[Exercise] Using the entries below, write out the line with "- Test publishable key configured", the line with "- Shape tools", and every line in between, exactly as each is written.

── Input records ──

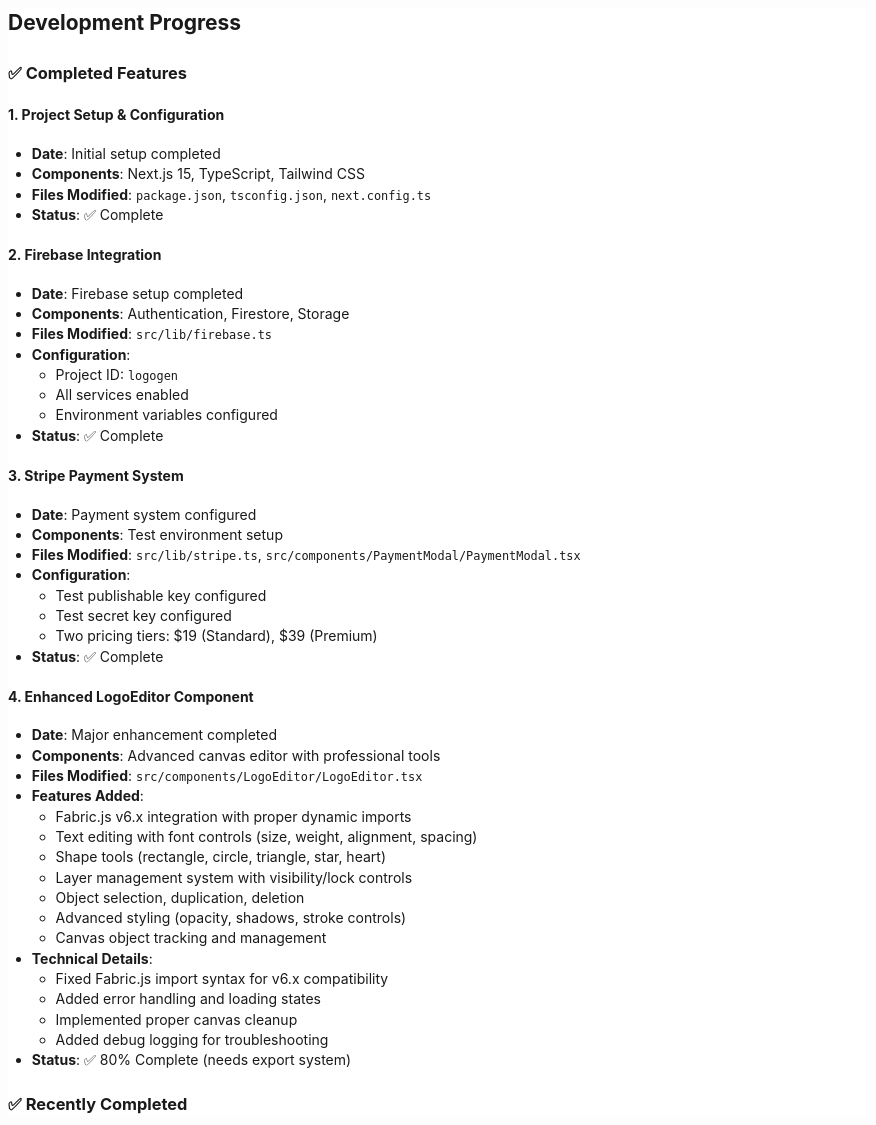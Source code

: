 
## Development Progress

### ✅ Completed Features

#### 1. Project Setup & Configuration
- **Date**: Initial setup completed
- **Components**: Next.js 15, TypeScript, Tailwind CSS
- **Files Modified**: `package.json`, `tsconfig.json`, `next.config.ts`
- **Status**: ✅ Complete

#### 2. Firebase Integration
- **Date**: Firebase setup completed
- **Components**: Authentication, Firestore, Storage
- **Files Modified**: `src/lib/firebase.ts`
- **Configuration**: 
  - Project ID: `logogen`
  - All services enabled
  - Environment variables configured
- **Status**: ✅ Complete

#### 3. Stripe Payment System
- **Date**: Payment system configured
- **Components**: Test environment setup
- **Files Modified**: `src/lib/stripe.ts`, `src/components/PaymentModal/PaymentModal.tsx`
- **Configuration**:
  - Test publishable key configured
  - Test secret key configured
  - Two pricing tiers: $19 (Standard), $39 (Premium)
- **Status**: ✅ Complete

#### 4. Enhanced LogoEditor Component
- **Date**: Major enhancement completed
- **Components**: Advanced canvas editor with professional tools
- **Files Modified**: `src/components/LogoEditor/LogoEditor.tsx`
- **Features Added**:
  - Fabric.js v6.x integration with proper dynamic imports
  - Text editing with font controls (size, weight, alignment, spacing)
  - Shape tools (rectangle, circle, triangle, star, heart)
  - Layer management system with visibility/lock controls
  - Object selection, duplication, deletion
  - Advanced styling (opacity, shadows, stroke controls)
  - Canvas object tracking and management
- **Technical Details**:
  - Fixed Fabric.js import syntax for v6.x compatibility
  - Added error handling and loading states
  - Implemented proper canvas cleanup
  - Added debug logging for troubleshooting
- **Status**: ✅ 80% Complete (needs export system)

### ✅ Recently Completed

───
── Input records ──

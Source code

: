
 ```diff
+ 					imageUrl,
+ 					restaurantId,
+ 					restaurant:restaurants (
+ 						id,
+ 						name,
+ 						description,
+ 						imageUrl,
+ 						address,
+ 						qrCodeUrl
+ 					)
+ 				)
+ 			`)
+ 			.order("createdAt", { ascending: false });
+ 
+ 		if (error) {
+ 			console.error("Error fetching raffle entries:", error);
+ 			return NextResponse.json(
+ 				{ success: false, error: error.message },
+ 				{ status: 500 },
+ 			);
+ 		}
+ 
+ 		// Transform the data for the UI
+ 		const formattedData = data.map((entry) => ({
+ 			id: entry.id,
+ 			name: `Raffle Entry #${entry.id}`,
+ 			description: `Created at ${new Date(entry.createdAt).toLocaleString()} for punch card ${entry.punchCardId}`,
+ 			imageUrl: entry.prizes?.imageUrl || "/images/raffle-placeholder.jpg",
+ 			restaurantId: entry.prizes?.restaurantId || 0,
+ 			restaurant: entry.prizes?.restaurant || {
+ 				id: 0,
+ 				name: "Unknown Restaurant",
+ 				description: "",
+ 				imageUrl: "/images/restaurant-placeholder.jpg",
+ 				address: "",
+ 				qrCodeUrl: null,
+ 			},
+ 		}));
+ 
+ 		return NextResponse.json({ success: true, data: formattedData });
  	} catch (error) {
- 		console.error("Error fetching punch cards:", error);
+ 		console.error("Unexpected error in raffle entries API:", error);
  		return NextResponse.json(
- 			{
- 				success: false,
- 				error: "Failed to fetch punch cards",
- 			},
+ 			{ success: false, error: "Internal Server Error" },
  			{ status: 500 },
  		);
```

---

───

[Written response]
  - Test publishable key configured
  - Test secret key configured
  - Two pricing tiers: $19 (Standard), $39 (Premium)
- **Status**: ✅ Complete

#### 4. Enhanced LogoEditor Component
- **Date**: Major enhancement completed
- **Components**: Advanced canvas editor with professional tools
- **Files Modified**: `src/components/LogoEditor/LogoEditor.tsx`
- **Features Added**:
  - Fabric.js v6.x integration with proper dynamic imports
  - Text editing with font controls (size, weight, alignment, spacing)
  - Shape tools (rectangle, circle, triangle, star, heart)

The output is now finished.